Scary! So, what makes you think we are reaching the sixth round?

The new study, Accelerated modern human-induced species losses: Entering the sixth mass extinction , which was published in the journal Science Advances a few days ago, says under a ‘natural’ rate of extinction, two species in 10,000 disappear every 100 years. But the modern rates of extinction will scare the hell out of you — these were 8 to 100 times higher, according to the study by Gerardo Caballos and his colleagues at the National Autonomous University of Mexico.

Oh dear!

In sum, 477 ‘vertebrates’ (mammals, birds, reptiles, amphibians and fish) have gone extinct since 1900, instead of the 9 on a natural course. Examples of the species that bid adieu forever include the beautiful Yangtze dolphin and the Costa Rica golden toad.

And we facilitated this exodus?


How did we manage that?
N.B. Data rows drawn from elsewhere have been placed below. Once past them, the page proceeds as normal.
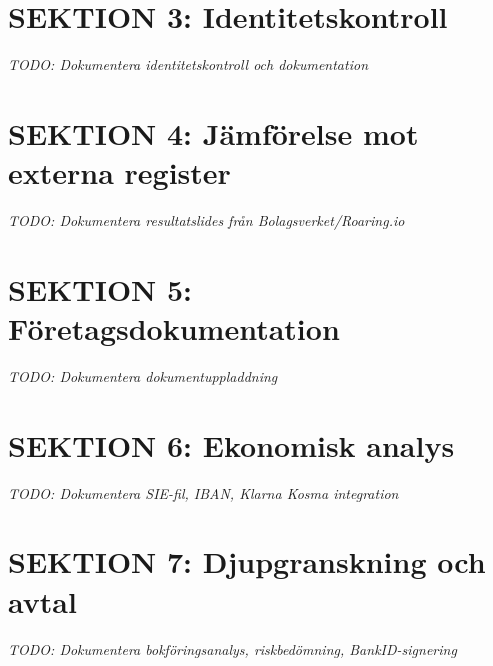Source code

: \documentclass[12pt,a4paper]{article}
\begin{document}
\newpage

\section{SEKTION 3: Identitetskontroll}

\textit{TODO: Dokumentera identitetskontroll och dokumentation}

\section{SEKTION 4: Jämförelse mot externa register}

\textit{TODO: Dokumentera resultatslides från Bolagsverket/Roaring.io}

\section{SEKTION 5: Företagsdokumentation}

\textit{TODO: Dokumentera dokumentuppladdning}

\section{SEKTION 6: Ekonomisk analys}

\textit{TODO: Dokumentera SIE-fil, IBAN, Klarna Kosma integration}

\section{SEKTION 7: Djupgranskning och avtal}

\textit{TODO: Dokumentera bokföringsanalys, riskbedömning, BankID-signering}
\end{document}
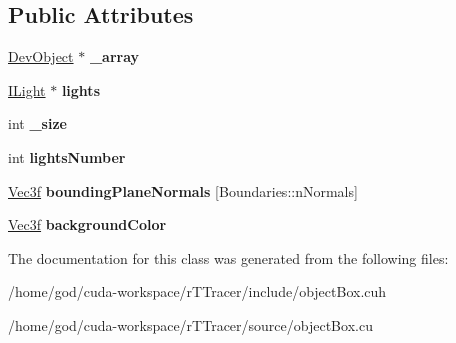 \subsection*{Public Attributes}
\begin{DoxyCompactItemize}
\item 
\hyperlink{class_dev_object}{Dev\+Object} $\ast$ {\bfseries \+\_\+array}\hypertarget{class_object_box_a1c5db29dce3ca086d225788ac6f5b1b9}{}\label{class_object_box_a1c5db29dce3ca086d225788ac6f5b1b9}

\item 
\hyperlink{class_i_light}{I\+Light} $\ast$ {\bfseries lights}\hypertarget{class_object_box_a4c242111384906aafc355ab98b148076}{}\label{class_object_box_a4c242111384906aafc355ab98b148076}

\item 
int {\bfseries \+\_\+size}\hypertarget{class_object_box_a5b8723c68c6d742bc04c601122612615}{}\label{class_object_box_a5b8723c68c6d742bc04c601122612615}

\item 
int {\bfseries lights\+Number}\hypertarget{class_object_box_add9c5ed5d73451037155bd85d53be522}{}\label{class_object_box_add9c5ed5d73451037155bd85d53be522}

\item 
\hyperlink{class_vec3}{Vec3f} {\bfseries bounding\+Plane\+Normals} \mbox{[}Boundaries\+::n\+Normals\mbox{]}\hypertarget{class_object_box_a082f8c59cead7723d2afd470b2376c6a}{}\label{class_object_box_a082f8c59cead7723d2afd470b2376c6a}

\item 
\hyperlink{class_vec3}{Vec3f} {\bfseries background\+Color}\hypertarget{class_object_box_a5e71a6c5ca56daf46ddf570730433f16}{}\label{class_object_box_a5e71a6c5ca56daf46ddf570730433f16}

\end{DoxyCompactItemize}


The documentation for this class was generated from the following files\+:\begin{DoxyCompactItemize}
\item 
/home/god/cuda-\/workspace/r\+T\+Tracer/include/object\+Box.\+cuh\item 
/home/god/cuda-\/workspace/r\+T\+Tracer/source/object\+Box.\+cu\end{DoxyCompactItemize}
Was this a necessary evil?

To claim that offers us an undeserved bailout. We literally destroyed our way into this situation. Humans invaded habitats and introduced practices that were totally opposed to nature’s ways, creating a recipe for disaster.

Scientists have been warning about this for quite long now, but global policymakers are yet to come up with any serious, collective action plan to check the pace of specious extinction. Even climate change, one of the most critical crises the planet faces today, is not finding the kind of response it deserves, as you may have noticed already.

That’s exactly what Pope Francis said last week.

Yes. The Pope has warned of an “unprecedented destruction of ecosystems” and “serious consequences for all of us” if we do not act on climate change. Interestingly, the Science Advances papers came out just a day after the Vatican released the Catholic pontiff’s encyclical on the environment.

God help us!

Like he did in the past five episodes of extinction? Anyway, the Mexican scientists say theirs is a very conservative number. Which means they have taken only the most plausible scenarios into account, such as habitat loss, predation, pollution. They do not consider, for instance, the effects of global warming or ocean acidification. Once the effects of these catastrophic events start kicking in, the numbers will be much higher. And this is what makes the impending sixth extinction a uniquely human contribution. It’s a crisis, fully man-made.

So, what’s the way out?

Well, you know it — it’s so simple it’s a cliché: minimum interference with the ways of nature.